- Born: Sultana – 14 June 1992 (age 34) Jyoti – 24 February 1994 (age 32)
- Origin: Jalandhar, Punjab, India
- Genre: Sham Chaurasia gharana
- Instruments: Vocals
- Years active: 2010–present
- Members: Sultana Nooran; Jyoti Nooran;

= Nooran Sisters =

Indian singing duo

Nooran Sisters are Sultana Nooran (born 14 June 1992) and Jyoti Nooran (born 24 February 1994), an Indian devotional Sufi singing duo. Born to a family of Sufi musicians, they perform Sham Chaurasia gharana classical music. They gained public recognition in 2012, when their song "Tung Tung" was featured on MTV Sound Trippin of MTV India and was used in the soundtrack for the 2015 film Singh is Bling.

Nooran Sisters released their first album, Yaar Gariban Da, in 2015. The same year, they received their first major awards, for the song "Patakha Guddi", which appeared in the film Highway, including two Mirchi Music Awards—for Upcoming Female Vocalist of the Year and Vocalist (Female) of the Year. They were also decorated at the Global Indian Music Academy Awards and the Screen Awards. The duo additionally received the Best Playback Singer (Female) award at the Filmfare Awards Punjabi, for the song "Yaar Di Gali", in 2017.
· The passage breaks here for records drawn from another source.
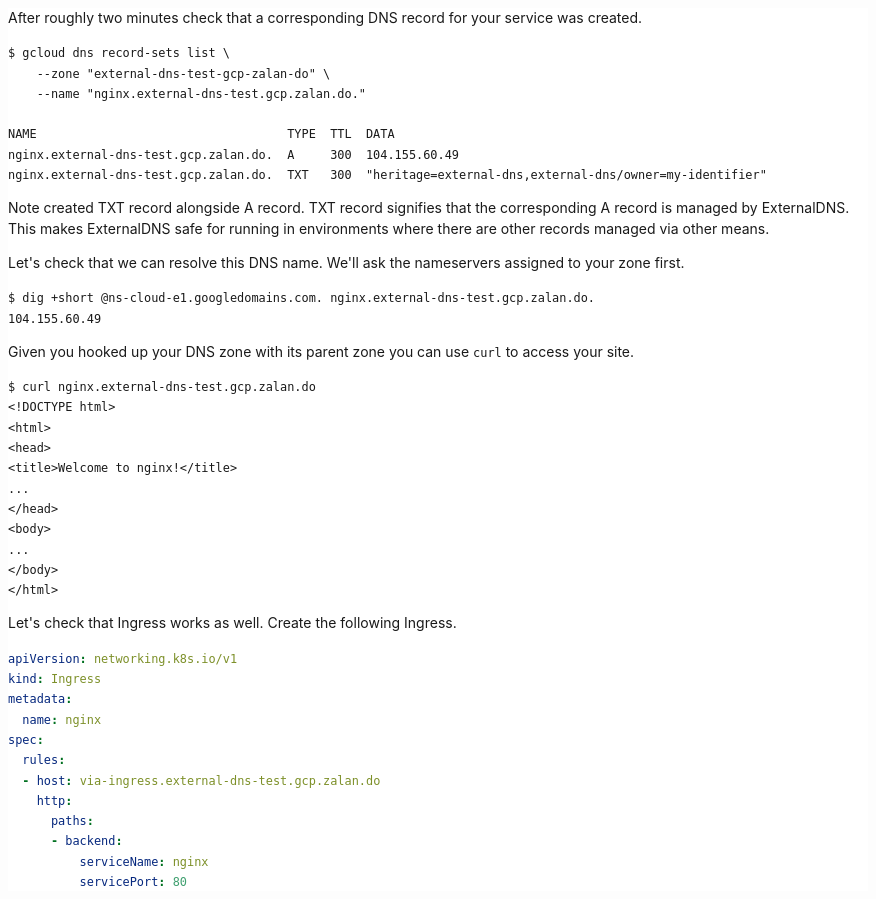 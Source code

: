 After roughly two minutes check that a corresponding DNS record for your service was created.

```console
$ gcloud dns record-sets list \
    --zone "external-dns-test-gcp-zalan-do" \
    --name "nginx.external-dns-test.gcp.zalan.do."

NAME                                   TYPE  TTL  DATA
nginx.external-dns-test.gcp.zalan.do.  A     300  104.155.60.49
nginx.external-dns-test.gcp.zalan.do.  TXT   300  "heritage=external-dns,external-dns/owner=my-identifier"
```

Note created TXT record alongside A record. TXT record signifies that the corresponding A record is managed by ExternalDNS. This makes ExternalDNS safe for running in environments where there are other records managed via other means.

Let's check that we can resolve this DNS name. We'll ask the nameservers assigned to your zone first.

```console
$ dig +short @ns-cloud-e1.googledomains.com. nginx.external-dns-test.gcp.zalan.do.
104.155.60.49
```

Given you hooked up your DNS zone with its parent zone you can use `curl` to access your site.

```console
$ curl nginx.external-dns-test.gcp.zalan.do
<!DOCTYPE html>
<html>
<head>
<title>Welcome to nginx!</title>
...
</head>
<body>
...
</body>
</html>
```

Let's check that Ingress works as well. Create the following Ingress.

```yaml
apiVersion: networking.k8s.io/v1
kind: Ingress
metadata:
  name: nginx
spec:
  rules:
  - host: via-ingress.external-dns-test.gcp.zalan.do
    http:
      paths:
      - backend:
          serviceName: nginx
          servicePort: 80
```
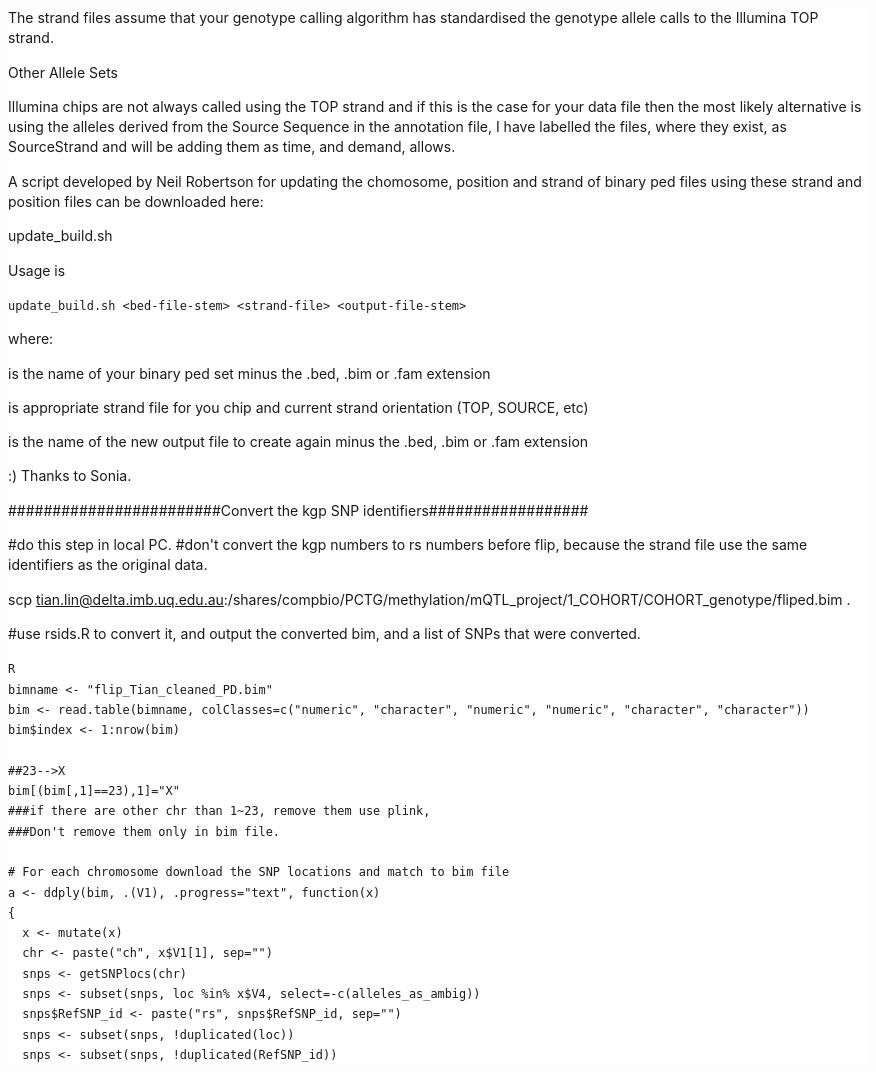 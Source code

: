 The strand files assume that your genotype calling algorithm has standardised the genotype allele calls to the Illumina TOP strand. 

Other Allele Sets

Illumina chips are not always called using the TOP strand and if this is the case for your data file then the most likely alternative is using the alleles derived from the Source Sequence in the annotation file, I have labelled the files, where they exist, as SourceStrand and will be adding them as time, and demand, allows.

A script developed by Neil Robertson for updating the chomosome, position and strand of binary ped files using these strand and position files can be downloaded here:

update_build.sh

Usage is 

	update_build.sh <bed-file-stem> <strand-file> <output-file-stem>

where:
 
<bed-file-stem> is the name of your binary ped set minus the .bed, .bim or .fam extension

<strand-file> is appropriate strand file for you chip and current strand orientation (TOP, SOURCE, etc)

<output-file-stem> is the name of the new output file to create again minus the .bed, .bim or .fam extension

:) Thanks to Sonia.

########################Convert the kgp SNP identifiers##################

#do this step in local PC.
#don't convert the kgp numbers to rs numbers before flip, because the strand file use the same identifiers as the original data.

scp tian.lin@delta.imb.uq.edu.au:/shares/compbio/PCTG/methylation/mQTL_project/1_COHORT/COHORT_genotype/fliped.bim  .

#use rsids.R to convert it, and output the converted bim, and a list of SNPs that were converted.

	R
	bimname <- "flip_Tian_cleaned_PD.bim"
	bim <- read.table(bimname, colClasses=c("numeric", "character", "numeric", "numeric", "character", "character"))
	bim$index <- 1:nrow(bim)

	##23-->X
	bim[(bim[,1]==23),1]="X"
	###if there are other chr than 1~23, remove them use plink,
	###Don't remove them only in bim file.

	# For each chromosome download the SNP locations and match to bim file
	a <- ddply(bim, .(V1), .progress="text", function(x)
	{
	  x <- mutate(x)
	  chr <- paste("ch", x$V1[1], sep="")
	  snps <- getSNPlocs(chr)
	  snps <- subset(snps, loc %in% x$V4, select=-c(alleles_as_ambig))
	  snps$RefSNP_id <- paste("rs", snps$RefSNP_id, sep="")
	  snps <- subset(snps, !duplicated(loc))
	  snps <- subset(snps, !duplicated(RefSNP_id))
==Early life and background==
Sultana and Jyoti Nooran trained from early childhood under their father, Ustad Gulshan Mir (or Meer), grandson of Bibi Nooran, a Sufi singer, and son of Swarn Nooran, a Sufi singer of the 1970s. According to Mir, the family was on hard times, and he gave music lessons to support them. The sisters were not able to obtain formal elementary education.

When Sultana was seven and Jyoti five, Mir discovered their talent while they were playing at home and singing a Bulleh Shah kalam they had heard from their grandmother. Mir asked them if they could sing it with instruments. They sang with a perfect beat along to instruments such as the tabla and harmonium.

The Nooran sisters had their first television appearance on the Doordarshan Punjabi show Jashan Di Raat, in 2005. Jyoti as a solo artist participated in the singing show Nikki Awaz Punjab Di on the Punjabi channel MH1, in 2007. In 2010, they were noticed by Iqbal Mahal, a music promoter from Canada, who helped them perform to a wider audience.

==Career==
The Nooran sisters rose to fame with their song "Tung Tung" through the talent hunt series MTV Sound Trippin on MTV India, in 2012. They were introduced to the competition by Hindi film music composer Sneha Khanwalkar. The song was subsequently used in the soundtrack for Akshay Kumar's 2015 film Singh Is Bliing.

The sisters got their first break in Hindi cinema with the music director A. R. Rahman in the 2014 movie Highway, with the song "Patakha Guddi". The track topped Hindi film music charts and earned them two Mirchi Music Awards in 2015, in the categories Upcoming Female Vocalist of the Year and Vocalist (Female) of the Year, as well as the Best Music Debut Award at the Global Indian Music Academy Awards and the Best Female Playback Singer award at the Screen Awards. Later the same year, they performed on MTV Unplugged and Coke Studio, with the song "Allah Hoo", which turned into a YouTube sensation.

On 2 September 2015, they released their first album, Yaar Gariban Da, containing five tracks and produced by MS Records. In 2017, they received the Best Playback Singer (Female) award from Filmfare Awards Punjabi for the song "Yaar Di Gali", which was included in the 2016 film Channo Kamli Yaar Di. Their song "Baajre Di Raakhi", from the film Krazzy Tabbar, earned them a nomination for the same award a year later.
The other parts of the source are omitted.